The Supreme Court has given LinkedIn another chance to stop a rival company from scraping personal information from users’ public profiles, a practice LinkedIn says should be illegal but one that could have broad ramifications for internet researchers and archivists.
LinkedIn lost its case against Hiq Labs in 2019 after the U.S. Ninth Circuit Court of Appeals ruled that the CFAA does not prohibit a company from scraping data that is publicly accessible on the internet.
The Microsoft-owned social network argued that the mass scraping of its users’ profiles was in violation of the Computer Fraud and Abuse Act, or CFAA, which prohibits accessing a computer without authorization.
Hiq Labs, which uses public data to analyze employee attrition, argued at the time that a ruling in LinkedIn’s favor “could profoundly impact open access to the Internet, a result that Congress could not have intended when it enacted the CFAA over three decades ago.” (Hiq Labs has also been sued by Facebook, which it claims scraped public data across Facebook and Instagram, but also Amazon Twitter, and YouTube.)
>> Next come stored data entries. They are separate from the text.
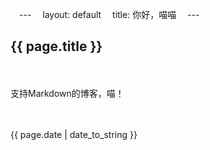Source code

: 　---
　layout: default
　title: 你好，喵喵
　---
　<h2>{{ page.title }}</h2>
　<p>支持Markdown的博客，喵！</p>
　<p>{{ page.date | date_to_string }}</p>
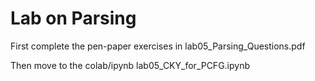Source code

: # Lab on Parsing

First complete the pen-paper exercises in lab05_Parsing_Questions.pdf

Then move to the colab/ipynb lab05_CKY_for_PCFG.ipynb
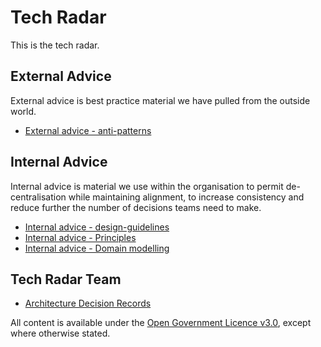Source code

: # Tech Radar

This is the tech radar.

## External Advice

External advice is best practice material we have pulled from the outside world.

* [External advice - anti-patterns](external-advice/anti-patterns/anti-patterns.md)

## Internal Advice

Internal advice is material we use within the organisation to permit de-centralisation while maintaining alignment, to increase consistency and reduce further the number of decisions teams need to make.

* [Internal advice - design-guidelines](internal-advice/design-guidelines/design-guidelines.md)
* [Internal advice - Principles](internal-advice/principles/principles.md)
* [Internal advice - Domain modelling](internal-advice/domain-modelling/domains.md)


## Tech Radar Team
* [Architecture Decision Records](adr.md)

All content is available under the [Open Government Licence v3.0](http://www.nationalarchives.gov.uk/doc/open-government-licence/version/3), except where otherwise stated.
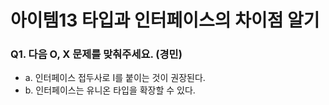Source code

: # 아이템13 타입과 인터페이스의 차이점 알기

### Q1. 다음 O, X 문제를 맞춰주세요. (경민)

- a. 인터페이스 접두사로 I를 붙이는 것이 권장된다.
- b. 인터페이스는 유니온 타입을 확장할 수 있다.
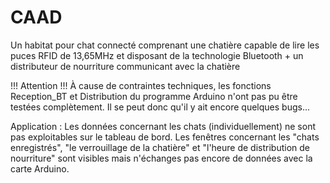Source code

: # CAAD
Un habitat pour chat connecté comprenant une chatière capable de lire les puces RFID de 13,65MHz et disposant de la technologie Bluetooth + un distributeur de nourriture communicant avec la chatière

!!! Attention !!!
À cause de contraintes techniques, les fonctions Reception_BT et Distribution du programme Arduino n'ont pas pu être testées complètement.
Il se peut donc qu'il y ait encore quelques bugs...

Application :
Les données concernant les chats (individuellement) ne sont pas exploitables sur le tableau de bord.
Les fenêtres concernant les "chats enregistrés", "le verrouillage de la chatière" et "l'heure de distribution de nourriture" sont visibles mais n'échanges pas encore de données avec la carte Arduino.

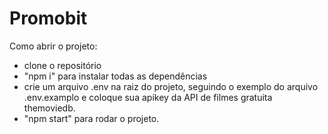 # Promobit

Como abrir o projeto:

- clone o repositório
- "npm i" para instalar todas as dependências
- crie um arquivo .env na raiz do projeto, seguindo o exemplo do arquivo .env.examplo e coloque sua apikey da API de filmes gratuita themoviedb.
- "npm start" para rodar o projeto.
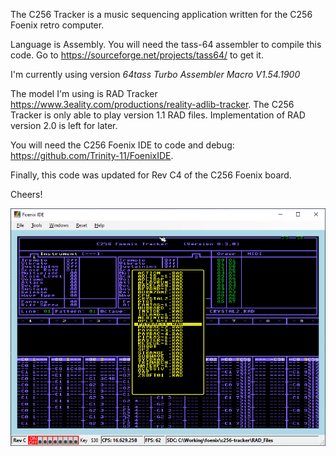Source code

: The C256 Tracker is a music sequencing application written for the C256 Foenix retro computer.

Language is Assembly.
You will need the tass-64 assembler to compile this code.
Go to https://sourceforge.net/projects/tass64/ to get it.

I'm currently using version *64tass Turbo Assembler Macro V1.54.1900*

The model I'm using is RAD Tracker https://www.3eality.com/productions/reality-adlib-tracker.
The C256 Tracker is only able to play version 1.1 RAD files. Implementation of RAD version 2.0 is left for later.

You will need the C256 Foenix IDE to code and debug: https://github.com/Trinity-11/FoenixIDE.

Finally, this code was updated for Rev C4 of the C256 Foenix board.

Cheers!

![C256 Tracker Screenshot](/c256-track-screenshot.png)
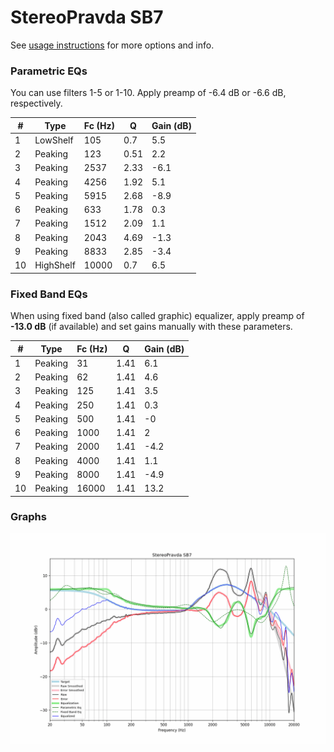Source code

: # StereoPravda SB7
See [usage instructions](https://github.com/jaakkopasanen/AutoEq#usage) for more options and info.

### Parametric EQs
You can use filters 1-5 or 1-10. Apply preamp of -6.4 dB or -6.6 dB, respectively.

|   # | Type      |   Fc (Hz) |    Q |   Gain (dB) |
|-----|-----------|-----------|------|-------------|
|   1 | LowShelf  |       105 | 0.7  |         5.5 |
|   2 | Peaking   |       123 | 0.51 |         2.2 |
|   3 | Peaking   |      2537 | 2.33 |        -6.1 |
|   4 | Peaking   |      4256 | 1.92 |         5.1 |
|   5 | Peaking   |      5915 | 2.68 |        -8.9 |
|   6 | Peaking   |       633 | 1.78 |         0.3 |
|   7 | Peaking   |      1512 | 2.09 |         1.1 |
|   8 | Peaking   |      2043 | 4.69 |        -1.3 |
|   9 | Peaking   |      8833 | 2.85 |        -3.4 |
|  10 | HighShelf |     10000 | 0.7  |         6.5 |

### Fixed Band EQs
When using fixed band (also called graphic) equalizer, apply preamp of **-13.0 dB** (if available) and set gains manually with these parameters.

|   # | Type    |   Fc (Hz) |    Q |   Gain (dB) |
|-----|---------|-----------|------|-------------|
|   1 | Peaking |        31 | 1.41 |         6.1 |
|   2 | Peaking |        62 | 1.41 |         4.6 |
|   3 | Peaking |       125 | 1.41 |         3.5 |
|   4 | Peaking |       250 | 1.41 |         0.3 |
|   5 | Peaking |       500 | 1.41 |        -0   |
|   6 | Peaking |      1000 | 1.41 |         2   |
|   7 | Peaking |      2000 | 1.41 |        -4.2 |
|   8 | Peaking |      4000 | 1.41 |         1.1 |
|   9 | Peaking |      8000 | 1.41 |        -4.9 |
|  10 | Peaking |     16000 | 1.41 |        13.2 |

### Graphs
![](./StereoPravda%20SB7.png)
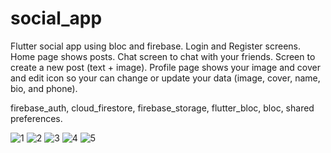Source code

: # social_app

Flutter social app using bloc and firebase. Login and Register screens. Home page shows posts. Chat screen to chat with your friends. Screen to create a new post (text + image). Profile page shows your image and cover and edit icon so your can change or update your data (image, cover, name, bio, and phone).  

firebase_auth, cloud_firestore, firebase_storage, flutter_bloc, bloc, shared preferences.

![1](https://user-images.githubusercontent.com/70852067/127745411-75301c18-01fe-4dd1-a6ab-c4f44e99a824.png)
![2](https://user-images.githubusercontent.com/70852067/127745412-f8eb4f99-2e17-4077-9b1c-c9a3b1c2dd9e.png)
![3](https://user-images.githubusercontent.com/70852067/127745413-8a91745b-2cec-4b39-8039-451aac15f260.png)
![4](https://user-images.githubusercontent.com/70852067/127745522-0981b6db-667d-4338-9170-3bf6bca7c5dc.png)
![5](https://user-images.githubusercontent.com/70852067/127745524-a9ca1d0c-f71b-433b-982d-27a909ff9ce9.png)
The Supreme Court said it would not take on the case, but instead ordered the appeal’s court to hear the case again in light of its recent ruling, which found that a person cannot violate the CFAA if they improperly access data on a computer they have permission to use.
The CFAA was once dubbed the “worst law” in the technology law books by critics who have long argued that its outdated and vague language failed to keep up with the pace of the modern internet.
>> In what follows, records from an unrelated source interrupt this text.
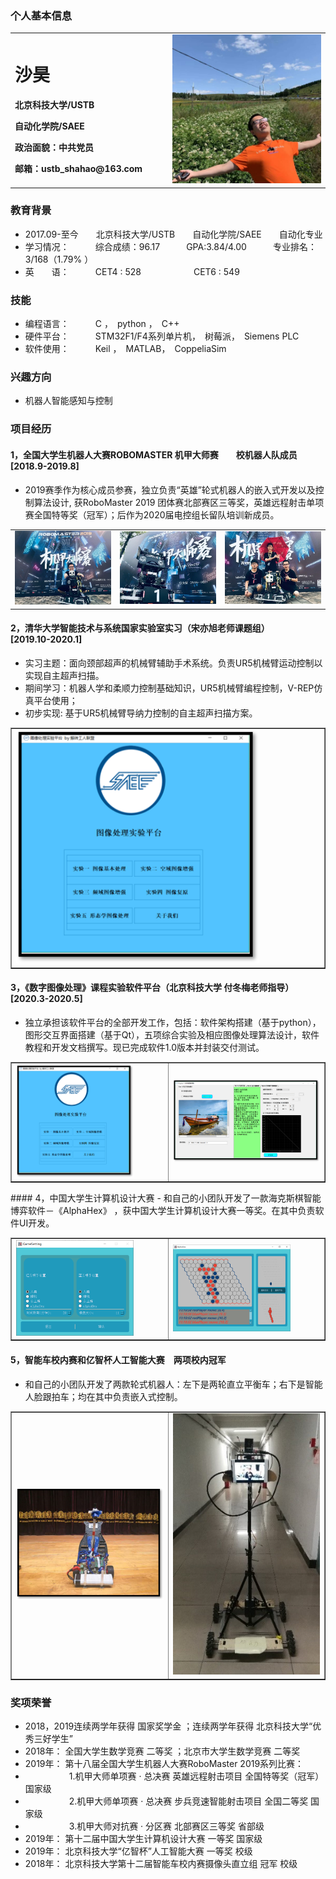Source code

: ### 个人基本信息
<table border="0">
  <tr>
    <td width="50%">
      <h1>沙昊</h1>
      <p><b>北京科技大学/USTB </b></p>
      <p><b>自动化学院/SAEE</b></p>
      <p><b>政治面貌：中共党员</b></p>
      <p><b>邮箱：ustb_shahao@163.com</b></p>
    </td>
    <td width="60%">
      <img src="/生活照.jpg" width="260%">     
    </td>
  </tr>
</table>

### 教育背景
- 2017.09-至今　　北京科技大学/USTB　　自动化学院/SAEE　　自动化专业
- 学习情况：　　　综合成绩：96.17　　　GPA:3.84/4.00　　　专业排名：3/168（1.79% ）
- 英　　语：　　　CET4 : 528　　　　　　CET6 : 549
### 技能
- 编程语言：　　　C ，　python ，　C++ 
- 硬件平台：　　　STM32F1/F4系列单片机，　树莓派，　Siemens PLC
- 软件使用：　　　Keil ，　MATLAB，　CoppeliaSim 

### 兴趣方向
- 机器人智能感知与控制

###  项目经历
#### 1，全国大学生机器人大赛ROBOMASTER 机甲大师赛　　校机器人队成员　　　　[2018.9-2019.8]
- 2019赛季作为核心成员参赛，独立负责“英雄”轮式机器人的嵌入式开发以及控制算法设计, 获RoboMaster 2019 团体赛北部赛区三等奖，英雄远程射击单项赛全国特等奖（冠军）；后作为2020届电控组长留队培训新成员。 
 <table border="0">
  <tr>
    <td width="33%">
      <img src="/RM1.jpg" width="350%">     
    </td>
        <td width="33%">
      <img src="/RM2.jpg" width="350%">     
    </td>
        <td width="33%">
      <img src="/RM3.jpg" width="350%">     
    </td>
  </tr>
</table>

 
#### 2，清华大学智能技术与系统国家实验室实习（宋亦旭老师课题组）　　　　　[2019.10-2020.1]
- 实习主题：面向颈部超声的机械臂辅助手术系统。负责UR5机械臂运动控制以实现自主超声扫描。
- 期间学习：机器人学和柔顺力控制基础知识，UR5机械臂编程控制，V-REP仿真平台使用；
- 初步实现: 基于UR5机械臂导纳力控制的自主超声扫描方案。  
<table border="1">
  <tr>
    <td width="50%">
      <img src="/image1.png" width="80%">     
    </td>
  </tr>
</table>

#### 3，《数字图像处理》课程实验软件平台（北京科技大学 付冬梅老师指导）　[2020.3-2020.5]
- 独立承担该软件平台的全部开发工作，包括：软件架构搭建（基于python），图形交互界面搭建（基于Qt），五项综合实验及相应图像处理算法设计，软件教程和开发文档撰写。现已完成软件1.0版本并封装交付测试。
<table border="1">
  <tr>
    <td width="50%">
      <img src="/image1.png" width="80%">     
    </td>
        <td width="50%">
      <img src="/image2.png" width="100%">     
    </td>

  </tr>
</table>
#### 4，中国大学生计算机设计大赛 
- 和自己的小团队开发了一款海克斯棋智能博弈软件－《AlphaHex》 ，获中国大学生计算机设计大赛一等奖。在其中负责软件UI开发。
<table border="1">
  <tr>
    <td width="50%">
      <img src="/alphahex2.png" width="80%">     
    </td>
        <td width="50%">
      <img src="/alphahex3.png" width="80%">     
    </td>

  </tr>
</table>

#### 5，智能车校内赛和亿智杯人工智能大赛　两项校内冠军
- 和自己的小团队开发了两款轮式机器人：左下是两轮直立平衡车；右下是智能人脸跟拍车；均在其中负责嵌入式控制。
<table border="1">
  <tr>
    <td width="50%">
      <img src="/smcar.png" width="100%">     
    </td>
        <td width="50%">
      <img src="/YIZHI_1.jpg" width="100%">     
    </td>

  </tr>
</table>


### 奖项荣誉
- 2018，2019连续两学年获得 国家奖学金    ；连续两学年获得 北京科技大学“优秀三好学生” 
- 2018年： 全国大学生数学竞赛  二等奖    ；北京市大学生数学竞赛   二等奖  
- 2019年： 第十八届全国大学生机器人大赛RoboMaster 2019系列比赛：
- 　　　　　1.机甲大师单项赛 · 总决赛 英雄远程射击项目       全国特等奖（冠军）   国家级
- 　　　　　2.机甲大师单项赛 · 总决赛 步兵竞速智能射击项目           全国二等奖   国家级
- 　　　　　3.机甲大师对抗赛 · 分区赛                           北部赛区三等奖    省部级
- 2019年： 第十二届中国大学生计算机设计大赛             一等奖   国家级
- 2019年： 北京科技大学“亿智杯”人工智能大赛             一等奖   校级
- 2018年： 北京科技大学第十二届智能车校内赛摄像头直立组   冠军   校级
Journalists and archivists have long scraped public data as a way to save and archive copies of old or defunct websites before they shut down. But other cases of web scraping have sparked anger and concerns over privacy and civil liberties. In 2019, a security researcher scraped millions of Venmo transactions, which the company does not make private by default. Clearview AI, a controversial facial recognition startup, claimed it scraped over 3 billion profile photos from social networks without their permission.